Morrill called the customer and made him an offer. After all, his kids needed a car for high school.

“It was my customer’s dad’s car that he had bought new,” Morrill says. “After he died, my customer didn’t have room for it at his house. He finally told me he didn’t know what to do with it, so I bought it from him.”

After the deal was made, Morrill’s kids rejected the Bel Air that had endured years of weathering.

“I wanted them to have it for high school and neither of them wanted it, believe it or not,” Morrill says. “Then it hit me: what a great advertising piece.”

Morrill’s shop began the process of turning the forgotten classic into a pristine shuttle for the shop. New paint, upholstery, transmission and air conditioning all turned the Chevrolet into a rolling billboard.

“That car drives all day, every day,” Morrill says. “We found an old taxi meter and sign for on top, so we call it the taxi service for our customers.”

A switch from the original two-speed automatic transmission to a four-speed overdrive has allowed Morrill’s shuttle driver to take the Chevy out on the highway, while updated disc brakes and A/C have given it a more comfortable and safe ride.

“What kills me is the gas mileage,” Morrills says. “It only gets about 10 miles per gallon. But it’s just too good of an advertising piece. As technology moves forward, maybe we can make it a greener car.”

The advertising doesn’t stop at the car’s window sticker. Morrill uses social media to spread the word and engage customers by posting pictures of the ride near local landmarks, asking customers if they can recognize where the classic shuttle sits in each photo.

Beyond its traditional duties, Morrill’s customers have even asked to have the shuttle make special pickups. For one of his customers, it was a chance to send loved ones down memory lane.

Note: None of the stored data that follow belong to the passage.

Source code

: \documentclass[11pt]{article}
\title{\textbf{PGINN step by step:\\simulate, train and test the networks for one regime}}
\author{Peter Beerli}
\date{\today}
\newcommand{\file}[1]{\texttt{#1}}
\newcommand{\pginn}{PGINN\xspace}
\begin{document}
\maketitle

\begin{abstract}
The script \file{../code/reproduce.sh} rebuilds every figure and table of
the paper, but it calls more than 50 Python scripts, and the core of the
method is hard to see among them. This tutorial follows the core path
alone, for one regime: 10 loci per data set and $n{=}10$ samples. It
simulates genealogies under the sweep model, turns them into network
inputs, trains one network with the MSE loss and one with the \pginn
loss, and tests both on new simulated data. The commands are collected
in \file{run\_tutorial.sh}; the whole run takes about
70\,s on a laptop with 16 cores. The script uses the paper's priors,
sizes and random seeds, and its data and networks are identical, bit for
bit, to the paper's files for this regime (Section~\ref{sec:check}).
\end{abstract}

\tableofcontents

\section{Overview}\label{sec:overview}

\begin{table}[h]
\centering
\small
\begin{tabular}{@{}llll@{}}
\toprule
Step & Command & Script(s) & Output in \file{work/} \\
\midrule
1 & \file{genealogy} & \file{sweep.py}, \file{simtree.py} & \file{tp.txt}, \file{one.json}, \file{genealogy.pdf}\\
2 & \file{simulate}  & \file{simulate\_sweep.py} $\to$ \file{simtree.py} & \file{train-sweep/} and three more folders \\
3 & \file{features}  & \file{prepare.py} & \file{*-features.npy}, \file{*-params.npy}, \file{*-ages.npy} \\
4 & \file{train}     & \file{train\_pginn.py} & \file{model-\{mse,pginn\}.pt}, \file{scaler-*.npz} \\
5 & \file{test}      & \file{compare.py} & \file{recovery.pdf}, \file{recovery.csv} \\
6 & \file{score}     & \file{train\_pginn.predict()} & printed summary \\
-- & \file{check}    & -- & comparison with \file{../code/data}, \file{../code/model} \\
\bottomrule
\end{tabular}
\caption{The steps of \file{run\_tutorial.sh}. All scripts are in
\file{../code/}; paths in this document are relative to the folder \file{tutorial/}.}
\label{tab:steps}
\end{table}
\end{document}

“Their parents’ first car was a ’57 Chevy, so they asked us to pick them up from the airport,” Morrill says. “Everyone has a story about something that’s happened in a ’57 Chevy.”
Morrill says he’s put almost $15,000 into the shuttle while trying to keep the car looking as stock as possible. Morrill added that one of the best rewards is hearing many people’s past memories about owning or riding in a ’57 Chevy.

“It seems like everybody had one at some point,” Morrill says. “Making out, hot-rodding, speeding and doing doughnuts, everybody has their story.”